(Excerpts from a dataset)

·····

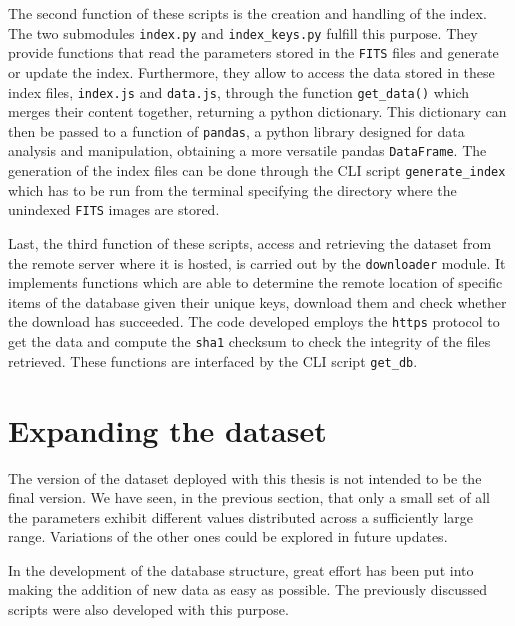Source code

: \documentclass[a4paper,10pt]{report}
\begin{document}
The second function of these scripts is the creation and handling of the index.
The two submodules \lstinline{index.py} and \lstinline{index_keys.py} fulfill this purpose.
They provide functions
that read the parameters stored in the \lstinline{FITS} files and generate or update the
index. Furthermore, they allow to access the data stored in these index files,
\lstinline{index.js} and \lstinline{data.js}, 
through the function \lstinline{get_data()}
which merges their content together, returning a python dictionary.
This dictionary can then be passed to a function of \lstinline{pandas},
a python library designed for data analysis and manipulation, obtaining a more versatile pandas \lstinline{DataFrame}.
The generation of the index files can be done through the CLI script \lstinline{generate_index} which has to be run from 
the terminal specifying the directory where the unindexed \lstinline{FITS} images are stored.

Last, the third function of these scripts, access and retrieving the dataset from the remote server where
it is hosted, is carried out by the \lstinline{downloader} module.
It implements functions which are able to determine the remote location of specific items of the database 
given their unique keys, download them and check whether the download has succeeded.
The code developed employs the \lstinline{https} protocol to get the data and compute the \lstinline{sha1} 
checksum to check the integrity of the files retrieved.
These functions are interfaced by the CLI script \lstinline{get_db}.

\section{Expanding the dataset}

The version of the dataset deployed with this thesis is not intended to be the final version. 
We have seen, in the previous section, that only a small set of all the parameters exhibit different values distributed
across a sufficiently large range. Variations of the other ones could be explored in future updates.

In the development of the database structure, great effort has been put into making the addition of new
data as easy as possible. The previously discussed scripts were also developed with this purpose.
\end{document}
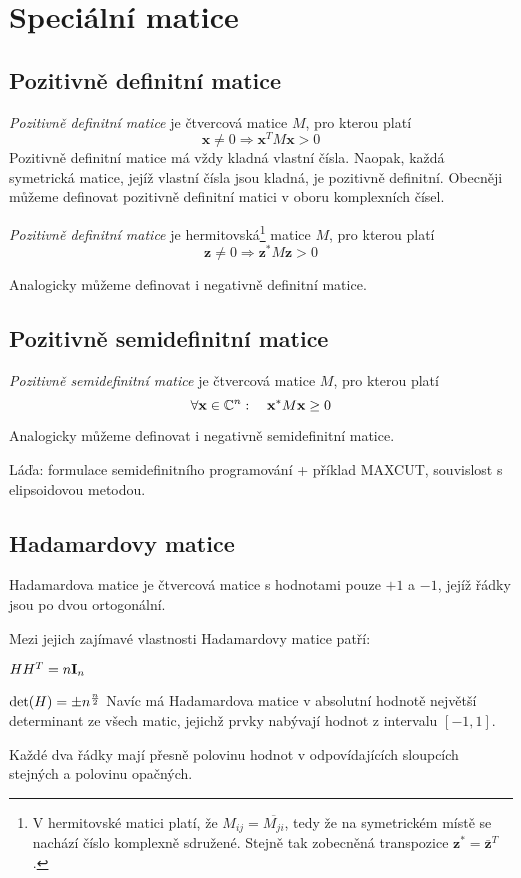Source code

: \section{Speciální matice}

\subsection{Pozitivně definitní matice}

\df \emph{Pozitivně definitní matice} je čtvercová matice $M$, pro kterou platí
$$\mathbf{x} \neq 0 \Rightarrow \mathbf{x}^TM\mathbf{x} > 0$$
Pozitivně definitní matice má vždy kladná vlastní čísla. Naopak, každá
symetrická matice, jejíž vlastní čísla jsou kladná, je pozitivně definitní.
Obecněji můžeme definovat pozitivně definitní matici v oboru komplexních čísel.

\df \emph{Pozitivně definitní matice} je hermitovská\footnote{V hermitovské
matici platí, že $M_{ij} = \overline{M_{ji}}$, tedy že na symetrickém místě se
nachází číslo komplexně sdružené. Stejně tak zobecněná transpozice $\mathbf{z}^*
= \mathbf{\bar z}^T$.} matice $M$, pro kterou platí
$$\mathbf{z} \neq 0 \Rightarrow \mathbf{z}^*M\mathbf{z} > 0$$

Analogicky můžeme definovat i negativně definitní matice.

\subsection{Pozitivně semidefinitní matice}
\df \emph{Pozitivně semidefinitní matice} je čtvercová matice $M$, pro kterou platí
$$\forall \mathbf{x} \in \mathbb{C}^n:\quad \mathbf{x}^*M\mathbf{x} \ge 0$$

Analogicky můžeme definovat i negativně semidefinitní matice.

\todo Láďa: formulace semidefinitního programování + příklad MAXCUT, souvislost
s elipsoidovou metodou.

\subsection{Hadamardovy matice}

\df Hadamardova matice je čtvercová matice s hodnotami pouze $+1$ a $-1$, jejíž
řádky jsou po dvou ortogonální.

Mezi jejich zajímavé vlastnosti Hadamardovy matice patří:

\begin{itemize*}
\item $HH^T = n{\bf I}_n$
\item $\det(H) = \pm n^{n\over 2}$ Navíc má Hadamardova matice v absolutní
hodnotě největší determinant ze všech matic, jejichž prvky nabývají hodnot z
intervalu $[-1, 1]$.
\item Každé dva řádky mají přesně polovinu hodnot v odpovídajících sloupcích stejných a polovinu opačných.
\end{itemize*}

·····

Set down the lines above exactly as written. Begin at the line containing "a polovinu opačných." and stop after the last line.

\item Každé dva řádky mají přesně polovinu hodnot v odpovídajících sloupcích stejných a polovinu opačných.
\end{itemize*}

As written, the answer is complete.